*Task objective*
Exactly as written, set down the lines from the top of the entries through the line bearing "### Prerequisites", with every picture left out.

BEGIN

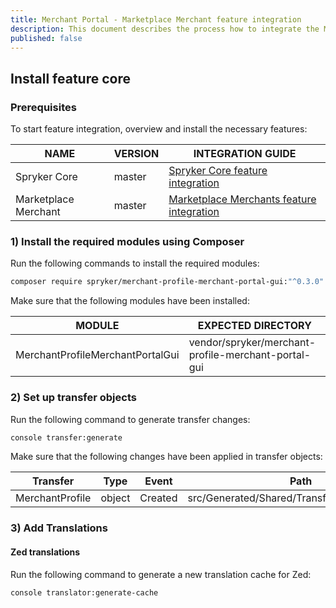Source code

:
 ```yaml
---
title: Merchant Portal - Marketplace Merchant feature integration
description: This document describes the process how to integrate the Marketplace Merchant into the Spryker  Merchant Portal.
published: false
---
```


## Install feature core

### Prerequisites

To start feature integration, overview and install the necessary features:

| NAME                 | VERSION | INTEGRATION GUIDE  |
| -------------------- | ------- | ------------------ |
| Spryker Core         | master  | [Spryker Core feature integration ](https://documentation.spryker.com/docs/spryker-core-feature-integration)|
| Marketplace Merchant | master  | [Marketplace Merchants feature integration](docs/marketplace/dev/feature-integration-guides/marketplace-merchants-feature-integration.html) |

### 1) Install the required modules using Composer

Run the following commands to install the required modules:

```bash
composer require spryker/merchant-profile-merchant-portal-gui:"^0.3.0" --update-with-dependencies
```

Make sure that the following modules have been installed:

| MODULE   | EXPECTED DIRECTORY |
| -------------- | --------------- |
| MerchantProfileMerchantPortalGui | vendor/spryker/merchant-profile-merchant-portal-gui |

### 2) Set up transfer objects

Run the following command to generate transfer changes:

```bash
console transfer:generate
```

Make sure that the following changes have been applied in transfer objects:

| Transfer  | Type   | Event   | Path |
| ------------- | ------ | ------- | ----------------- |
| MerchantProfile | object | Created | src/Generated/Shared/Transfer/MerchantProfile |

### 3) Add Translations

#### Zed translations

Run the following command to generate a new translation cache for Zed:

```bash
console translator:generate-cache
```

END

*Reply*
Source code

:
 ```yaml
---
title: Merchant Portal - Marketplace Merchant feature integration
description: This document describes the process how to integrate the Marketplace Merchant into the Spryker  Merchant Portal.
published: false
---
```


## Install feature core

### Prerequisites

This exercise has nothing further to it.